Figure 6. Pharmacologic inhibition of Trk receptors inhibits survival of DLBCL cell lines and synergizes rituximab induced apoptosis.

A: Cell viability was evaluated using the XTT test for both SUDHL cell lines cultured for 24 h in presence of various concentrations of K252a. Data are expressed as means ± SD of the relative cell viability of untreated control cells obtained from three independent experiments. Significant p values (*: p<0.05 and **: p<0.01) were determined in comparison with 100 nM K252a.

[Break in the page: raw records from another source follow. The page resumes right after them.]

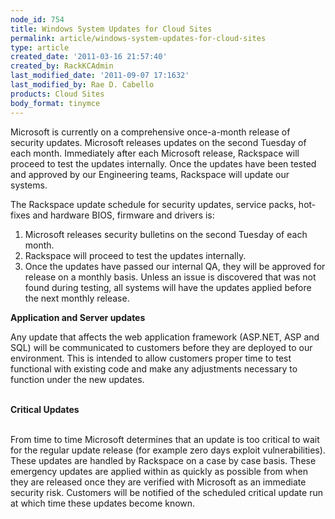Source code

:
 ```yaml
---
node_id: 754
title: Windows System Updates for Cloud Sites
permalink: article/windows-system-updates-for-cloud-sites
type: article
created_date: '2011-03-16 21:57:40'
created_by: RackKCAdmin
last_modified_date: '2011-09-07 17:1632'
last_modified_by: Rae D. Cabello
products: Cloud Sites
body_format: tinymce
---
```


Microsoft is currently on a comprehensive once-a-month release of
security updates. Microsoft releases updates on the second Tuesday of
each month. Immediately after each Microsoft release, Rackspace will
proceed to test the updates internally. Once the updates have been
tested and approved by our Engineering teams, Rackspace will update our
systems.

The Rackspace update schedule for security updates, service packs,
hot-fixes and hardware BIOS, firmware and drivers is:

1.  Microsoft releases security bulletins on the second Tuesday of each
    month.
2.  Rackspace will proceed to test the updates internally.
3.  Once the updates have passed our internal QA, they will be approved
    for release on a monthly basis. Unless an issue is discovered that
    was not found during testing, all systems will have the updates
    applied before the next monthly release.

 

**Application and Server updates**

Any update that affects the web application framework (ASP.NET, ASP and
SQL) will be communicated to customers before they are deployed to our
environment. This is intended to allow customers proper time to test
functional with existing code and make any adjustments necessary to
function under the new updates.

\
 **Critical Updates**

\
 From time to time Microsoft determines that an update is too critical
to wait for the regular update release (for example zero days exploit
vulnerabilities). These updates are handled by Rackspace on a case by
case basis. These emergency updates are applied within as quickly as
possible from when they are released once they are verified with
Microsoft as an immediate security risk. Customers will be notified of
the scheduled critical update run at which time these updates become
known.

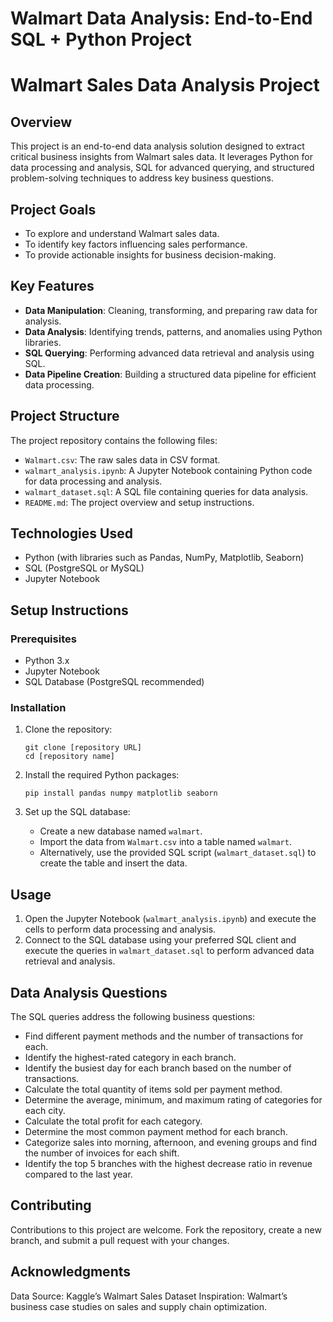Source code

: # Walmart Data Analysis: End-to-End SQL + Python Project 

# Walmart Sales Data Analysis Project

## Overview
This project is an end-to-end data analysis solution designed to extract critical business insights from Walmart sales data. It leverages Python for data processing and analysis, SQL for advanced querying, and structured problem-solving techniques to address key business questions.

## Project Goals
*   To explore and understand Walmart sales data.
*   To identify key factors influencing sales performance.
*   To provide actionable insights for business decision-making.

## Key Features
*   **Data Manipulation**: Cleaning, transforming, and preparing raw data for analysis.
*   **Data Analysis**: Identifying trends, patterns, and anomalies using Python libraries.
*   **SQL Querying**: Performing advanced data retrieval and analysis using SQL.
*   **Data Pipeline Creation**: Building a structured data pipeline for efficient data processing.

## Project Structure
The project repository contains the following files:

*   `Walmart.csv`: The raw sales data in CSV format.
*   `walmart_analysis.ipynb`: A Jupyter Notebook containing Python code for data processing and analysis.
*   `walmart_dataset.sql`: A SQL file containing queries for data analysis.
*   `README.md`: The project overview and setup instructions.

## Technologies Used
*   Python (with libraries such as Pandas, NumPy, Matplotlib, Seaborn)
*   SQL (PostgreSQL or MySQL)
*   Jupyter Notebook

## Setup Instructions

### Prerequisites
*   Python 3.x
*   Jupyter Notebook
*   SQL Database (PostgreSQL recommended)

### Installation
1.  Clone the repository:
    ```
    git clone [repository URL]
    cd [repository name]
    ```

2.  Install the required Python packages:
    ```
    pip install pandas numpy matplotlib seaborn
    ```

3.  Set up the SQL database:
    *   Create a new database named `walmart`.
    *   Import the data from `Walmart.csv` into a table named `walmart`.
    *   Alternatively, use the provided SQL script (`walmart_dataset.sql`) to create the table and insert the data.

## Usage
1.  Open the Jupyter Notebook (`walmart_analysis.ipynb`) and execute the cells to perform data processing and analysis.
2.  Connect to the SQL database using your preferred SQL client and execute the queries in `walmart_dataset.sql` to perform advanced data retrieval and analysis.

## Data Analysis Questions

The SQL queries address the following business questions:

*   Find different payment methods and the number of transactions for each.
*   Identify the highest-rated category in each branch.
*   Identify the busiest day for each branch based on the number of transactions.
*   Calculate the total quantity of items sold per payment method.
*   Determine the average, minimum, and maximum rating of categories for each city.
*   Calculate the total profit for each category.
*   Determine the most common payment method for each branch.
*   Categorize sales into morning, afternoon, and evening groups and find the number of invoices for each shift.
*   Identify the top 5 branches with the highest decrease ratio in revenue compared to the last year.

## Contributing
Contributions to this project are welcome. Fork the repository, create a new branch, and submit a pull request with your changes.

## Acknowledgments
Data Source: Kaggle’s Walmart Sales Dataset
Inspiration: Walmart’s business case studies on sales and supply chain optimization.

B: K252a (350 nM) induced apoptosis in SUDHL4 cells, demonstrating a synergistic effect with rituximab (0–20 µg/ml) exposure. Example of flow cytometry analysis of apoptosis using Annexin-V-FITC and propidium iodide (PI), as detailed in legend of Figure 4, obtained after 48 h cell culture. Data are from one representative experiment out of three performed.